Salmond unveils Bella Caledonia Christmas card

image captionThe picture by Alasdair Gray features on Alex Salmond's Christmas card

First Minister Alex Salmond's Christmas card features an image painted by Alasdair Gray.

The SNP leader said he was delighted with the Bella Caledonia card which "personifies Scotland as a strong woman with a passion for social justice".

A painting of the image will be auctioned for charity in the new year.

Children's hospice Chas, aid agency Sciaf, the Glenachulish Preservation Trust and the Small Tribes Trust will benefit.

The Bella Caledonia image is depicted in Gray's ceiling mural in entertainment venue Oran Mor in Glasgow.

The artist explained that he had painted different versions of Bella, but the original was now lost.

Gray said: "I changed the hat to a Glengarry and put a tartan plaid over her shoulder.
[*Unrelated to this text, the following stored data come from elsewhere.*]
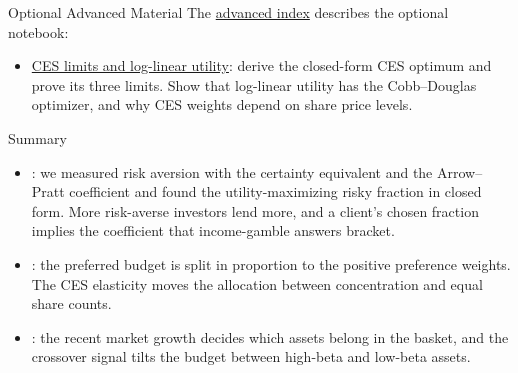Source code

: \documentclass[aspectratio=169,11pt]{beamer}
\newcommand{\repo}{https://github.com/varnerlab/CHEME-5660-CourseRepository-Fall-2026/blob/main/lectures/week-7/L7b}
\begin{document}
\begin{frame}{Optional Advanced Material}
The \href{\repo/advanced/README.md}{advanced index} describes the optional notebook:
\begin{itemize}\setlength{\itemsep}{1em}
\item \href{\repo/advanced/adaptive_utility/CHEME-5660-L7b-Advanced-CES-Limits-Fall-2026.ipynb}{CES limits and log-linear utility}:
derive the closed-form CES optimum and prove its three limits. Show that
log-linear utility has the Cobb--Douglas optimizer, and why CES weights depend on
share price levels.
\end{itemize}
\end{frame}

\begin{frame}{Summary}
\begin{itemize}\setlength{\itemsep}{0.9em}
\item {}: we
measured risk aversion with the certainty equivalent and the Arrow--Pratt
coefficient and found the utility-maximizing risky fraction in closed form. More
risk-averse investors lend more, and a client's chosen fraction implies the
coefficient that income-gamble answers bracket.
\item {}: the
preferred budget is split in proportion to the positive preference weights. The
CES elasticity moves the allocation between concentration and equal share counts.
\item {}: the
recent market growth decides which assets belong in the basket, and the
crossover signal tilts the budget between high-beta and low-beta assets.
\end{itemize}
\end{frame}

\end{document}
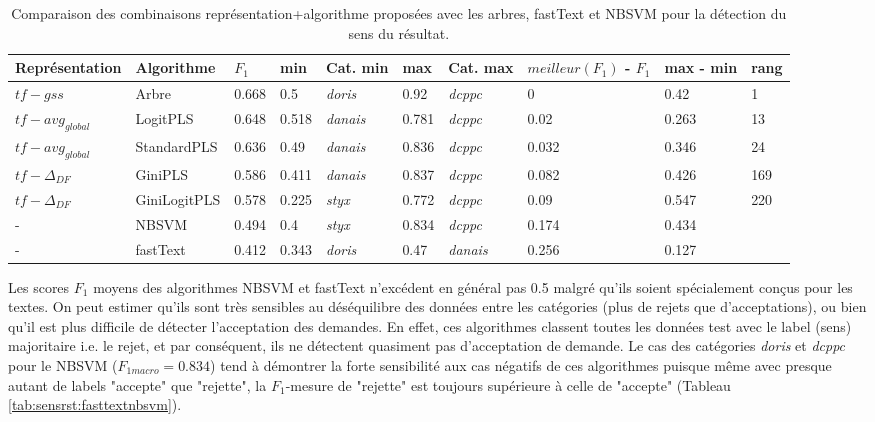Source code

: \begin{table}[!htb]	
	\scriptsize
	
	
	
	\centering
	\begin{tabular}{|l|l|l|l|l|l|l|l|l|l|}
		\hline
		\textbf{Représentation} & \textbf{Algorithme} & \textbf{$F_{1}$} & \textbf{min} & \textbf{Cat. min} & \textbf{max} & \textbf{Cat. max} & \textbf{$meilleur(F_1)$ - $F_1$} & \textbf{max - min} & \textbf{rang} \\ \hline
		$tf-gss$ & Arbre & 0.668 & 0.5 & \textit{doris} & 0.92 & \textit{dcppc} & 0 & 0.42 & 1 \\ \hline
		$tf - avg_{global}$ & LogitPLS & 0.648 & 0.518 & \textit{danais} & 0.781 & \textit{dcppc} & 0.02 & 0.263 & 13 \\ \hline
		$tf - avg_{global}$ & StandardPLS & 0.636 & 0.49 & \textit{danais} & 0.836 & \textit{dcppc} & 0.032 & 0.346 & 24 \\ \hline
		$tf - \Delta_{DF}$ & GiniPLS & 0.586 & 0.411 & \textit{danais} & 0.837 & \textit{dcppc} & 0.082 & 0.426 & 169 \\ \hline
		$tf - \Delta_{DF}$ & GiniLogitPLS & 0.578 & 0.225 & \textit{styx} & 0.772 & \textit{dcppc} & 0.09 & 0.547 & 220 \\ \hline
		- & NBSVM & 0.494 & 0.4 & \textit{styx} & 0.834 & \textit{dcppc} & 0.174 & 0.434 & \\ \hline
		- & fastText & 0.412 & 0.343 & \textit{doris} & 0.47 & \textit{danais} & 0.256 & 0.127 & \\ \hline
	\end{tabular}
\caption{Comparaison des combinaisons représentation+algorithme proposées avec les arbres, fastText et NBSVM pour la détection du sens du résultat.}\label{tab:sensrst:global}
\end{table}

 Les scores $F_1$ moyens des algorithmes NBSVM et fastText n'excédent en général pas 0.5 malgré qu'ils soient spécialement conçus pour les textes. On peut estimer qu'ils sont très sensibles au déséquilibre des données entre les catégories (plus de rejets que d'acceptations), ou bien qu'il est plus difficile de détecter l'acceptation des demandes. En effet, ces algorithmes classent toutes les données test avec le label (sens) majoritaire i.e. le rejet, et par conséquent, ils ne détectent quasiment pas d'acceptation de demande. Le cas des catégories \textit{doris} et \textit{dcppc} pour le NBSVM ($F_{1macro} = 0.834$) tend à démontrer la forte sensibilité aux cas négatifs de ces algorithmes puisque même avec presque autant de labels "accepte" que "rejette", la $F_1$-mesure de "rejette" est toujours supérieure à celle de "accepte" (Tableau \ref{tab:sensrst:fasttextnbsvm}). 
 
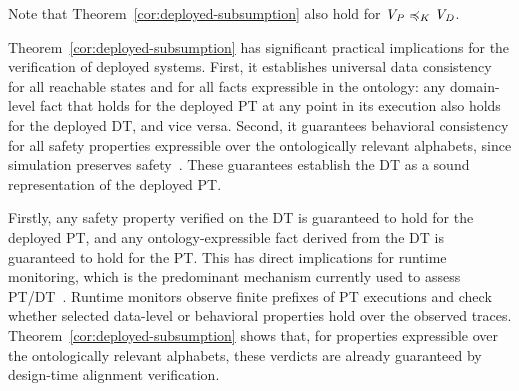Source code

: Note that Theorem~\ref{cor:deployed-subsumption} also hold for $\VPT \refines{\Ontology} \VDT$. 

Theorem~\ref{cor:deployed-subsumption} has significant practical implications for the verification of deployed systems. First, it establishes universal data consistency for all reachable states and for all facts expressible in the ontology: any domain-level fact that holds for the deployed PT at any point in its execution also holds for the deployed DT, and vice versa. Second, it guarantees behavioral consistency for all safety properties expressible over the ontologically relevant alphabets, since simulation preserves safety~\cite{Baier08}. These guarantees establish the DT as a sound representation of the deployed PT.


 Firstly, any safety property verified on the DT is guaranteed to hold for the deployed PT, and any ontology-expressible fact derived from the DT is guaranteed to hold for the PT. This has direct implications for runtime monitoring, which is the predominant mechanism currently used to assess PT/DT~\cite{10.1145/3652620.3688267, moon2023consistency, kamburjan2022twinningbyconstruction, Gil2025}. Runtime monitors observe finite prefixes of PT executions and check whether selected data-level or behavioral properties hold over the observed traces. Theorem~\ref{cor:deployed-subsumption} shows that, for properties expressible over the ontologically relevant alphabets, these verdicts are already guaranteed by design-time alignment verification.


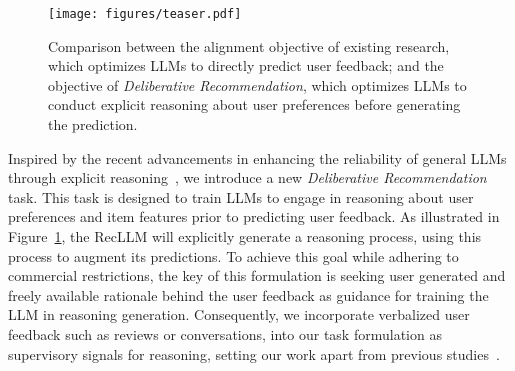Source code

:\begin{figure}[tbp]
\setlength{\abovecaptionskip}{0cm}
\setlength{\belowcaptionskip}{-0.3cm}
  \centering
  \texttt{[image: figures/teaser.pdf]}
  \caption{Comparison between the alignment objective of existing research, which optimizes LLMs to directly predict user feedback; and the objective of \textit{Deliberative Recommendation}, which optimizes LLMs to conduct explicit reasoning about user preferences before generating the prediction.}
  \label{fig:teaser}
\end{figure}

Inspired by the recent advancements in enhancing the reliability of general LLMs through explicit reasoning~\cite{cheng2025think,math1,math2,math3,logic1}, we introduce a new \textit{Deliberative Recommendation} task. This task is designed to train LLMs to engage in reasoning about user preferences and item features prior to predicting user feedback. As illustrated in Figure~\ref{fig:teaser}, the RecLLM will explicitly generate a reasoning process, using this process to augment its predictions. To achieve this goal while adhering to commercial restrictions, the key of this formulation is seeking user generated and freely available rationale behind the user feedback as guidance for training the LLM in reasoning generation. Consequently, we incorporate verbalized user feedback such as reviews or conversations, into our task formulation as supervisory signals for reasoning, setting our work apart from previous studies~\cite{ACL_findings,expert,GOT4Rec}. 

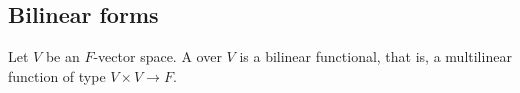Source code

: \subsection{Bilinear forms}\label{subsec:bilinear_forms}

\begin{definition}\label{def:bilinear_form}\cite[249]{Knapp2016BAlg}
  Let \( V \) be an \( F \)-vector space. A  over \( V \) is a bilinear functional, that is, a multilinear function of type \( V \times V \to F \).
\end{definition}
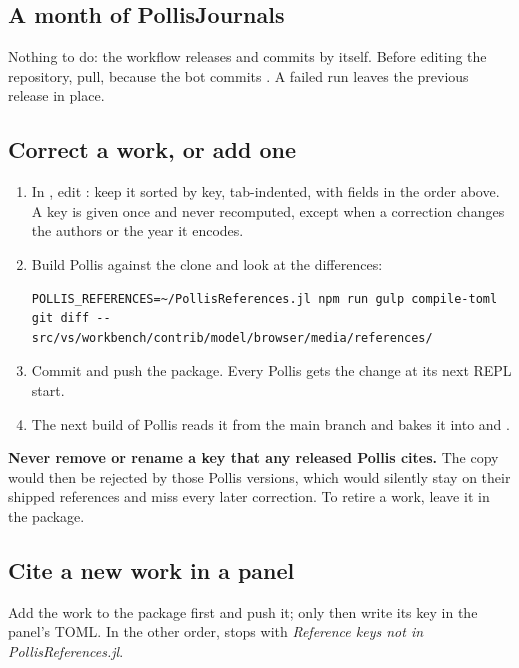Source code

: \subsection{A month of PollisJournals}
Nothing to do: the workflow releases and commits by itself. Before editing the repository, pull, because the bot
commits . A failed run leaves the previous release in place.

\subsection{Correct a work, or add one}\label{sec:proc-refs}
\begin{enumerate}
  \item In , edit : keep it sorted by key, tab-indented, with
    fields in the order above. A key is given once and never recomputed, except when a correction changes the authors
    or the year it encodes.
  \item Build Pollis against the clone and look at the differences:
\begin{lstlisting}
POLLIS_REFERENCES=~/PollisReferences.jl npm run gulp compile-toml
git diff -- src/vs/workbench/contrib/model/browser/media/references/
\end{lstlisting}
  \item Commit and push the package. Every Pollis gets the change at its next REPL start.
  \item The next build of Pollis reads it from the main branch and bakes it into  and .
\end{enumerate}
\textbf{Never remove or rename a key that any released Pollis cites.} The copy would then be rejected by those Pollis
versions, which would silently stay on their shipped references and miss every later correction. To retire a work,
leave it in the package.

\subsection{Cite a new work in a panel}
Add the work to the package first and push it; only then write its key in the panel's TOML. In the other order,  stops with \emph{Reference keys not in PollisReferences.jl}.

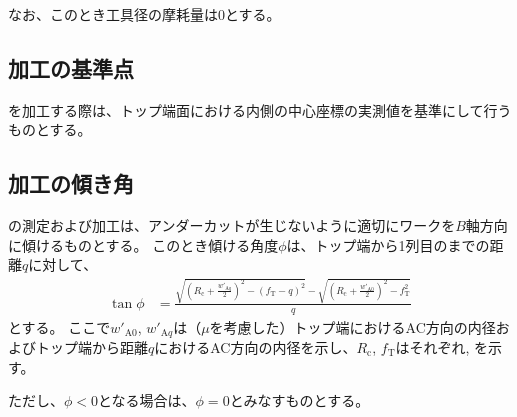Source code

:なお、このとき工具径の摩耗量は0とする。


\subsection{\Dimple 加工の基準点}
\Dimple を加工する際は、トップ端面における内側の中心座標の実測値を基準にして行うものとする。


\subsection{\Dimple 加工の傾き角}
\Dimple の測定および加工は、アンダーカットが生じないように適切にワークを$B$軸方向に傾けるものとする。
このとき傾ける角度$\phi$は、トップ端から1列目の\nameDimple までの距離$q$に対して、
\begin{align*}
  \tan\phi
  &= \frac{\displaystyle
           \sqrt{\left(R_\mathrm c+\frac{w'_{\mathrm Aq}}2\right)^2-(f_\mathrm T-q)^2}
           -\sqrt{\left(R_\mathrm c+\frac{w'_{\mathrm A0}}2\right)^2-f_\mathrm T^2}}q
\end{align*}
とする。
ここで$w'_{\mathrm A0}$, $w'_{\mathrm Aq}$は（\PlatingThk$\mu$を考慮した）トップ端におけるAC方向の内径およびトップ端から距離$q$におけるAC方向の内径を示し、$R_\mathrm c$, $f_\mathrm T$はそれぞれ\CenterCurvatureRadius, \TopAlocationLength を示す。

ただし、$\phi < 0$となる場合は、$\phi = 0$とみなすものとする。



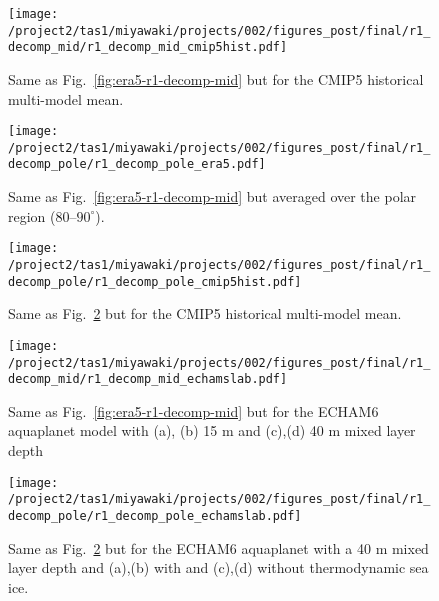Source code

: \documentclass{ametsocV5}
\begin{document}
\begin{figure}[t]
  \noindent\texttt{[image: /project2/tas1/miyawaki/projects/002/figures\_post/final/r1\_decomp\_mid/r1\_decomp\_mid\_cmip5hist.pdf]}\\
  \caption{Same as Fig.~\ref{fig:era5-r1-decomp-mid} but for the CMIP5 historical multi-model mean.}
  \label{fig:cmip5hist-r1-decomp-mid}
\end{figure}

\begin{figure}[t]
  \noindent\texttt{[image: /project2/tas1/miyawaki/projects/002/figures\_post/final/r1\_decomp\_pole/r1\_decomp\_pole\_era5.pdf]}\\
  \caption{Same as Fig.~\ref{fig:era5-r1-decomp-mid} but averaged over the polar region ($80$--$90^{\circ}$).}
  \label{fig:era5-r1-decomp-pole}
\end{figure}

\begin{figure}[t]
  \noindent\texttt{[image: /project2/tas1/miyawaki/projects/002/figures\_post/final/r1\_decomp\_pole/r1\_decomp\_pole\_cmip5hist.pdf]}\\
  \caption{Same as Fig.~\ref{fig:era5-r1-decomp-pole} but for the CMIP5 historical multi-model mean.}
  \label{fig:cmip5hist-r1-decomp-pole}
\end{figure}

\begin{figure}[t]
    \noindent\texttt{[image: /project2/tas1/miyawaki/projects/002/figures\_post/final/r1\_decomp\_mid/r1\_decomp\_mid\_echamslab.pdf]}\\
    \caption{Same as Fig.~\ref{fig:era5-r1-decomp-mid} but for the ECHAM6 aquaplanet model with (a), (b) 15 m and (c),(d) 40 m mixed layer depth}
\label{fig:echam-rce}
\end{figure}

\begin{figure}[t]
    \noindent\texttt{[image: /project2/tas1/miyawaki/projects/002/figures\_post/final/r1\_decomp\_pole/r1\_decomp\_pole\_echamslab.pdf]}\\
    \caption{Same as Fig.~\ref{fig:era5-r1-decomp-pole} but for the ECHAM6 aquaplanet with a 40 m mixed layer depth and (a),(b) with and (c),(d) without thermodynamic sea ice.}
    \label{fig:echam-rae}
\end{figure}
\end{document}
The character is a strong woman with an enquiring mind and a sense of social justice, the qualities we would like Scotland to have also.

"That sense of social justice and compassion is reflected in the work of the charities who will benefit from the painting. At Christmas, that is very appropriate."

First Minister Alex Salmond said he was delighted that one of Scotland's most iconic and prolific artists and authors had "accepted the challenge" to paint his charity Christmas card.

'Deserving charities'

He added: "As in previous years, the original artwork unveiled today will be auctioned off and the funds raised will be handed to four deserving charities in Scotland.

"Since 2007, my Christmas cards have raised more than £127,000 for a variety of causes in Scotland.

"And this year, the Children's Hospice Association Scotland, the Scottish Catholic International Aid Fund, the Glenachulish Preservation Trust; and a charity chosen by Alasdair Gray - the Small Tribes Trust - will all share in the auction proceeds."

Last year's card - Let's Twist Again by Jack Vettriano - raised £86,000 for the Bethany Christian Trust, Maggie's Cancer Caring Centres, Quarriers and Teenage Cancer Trust.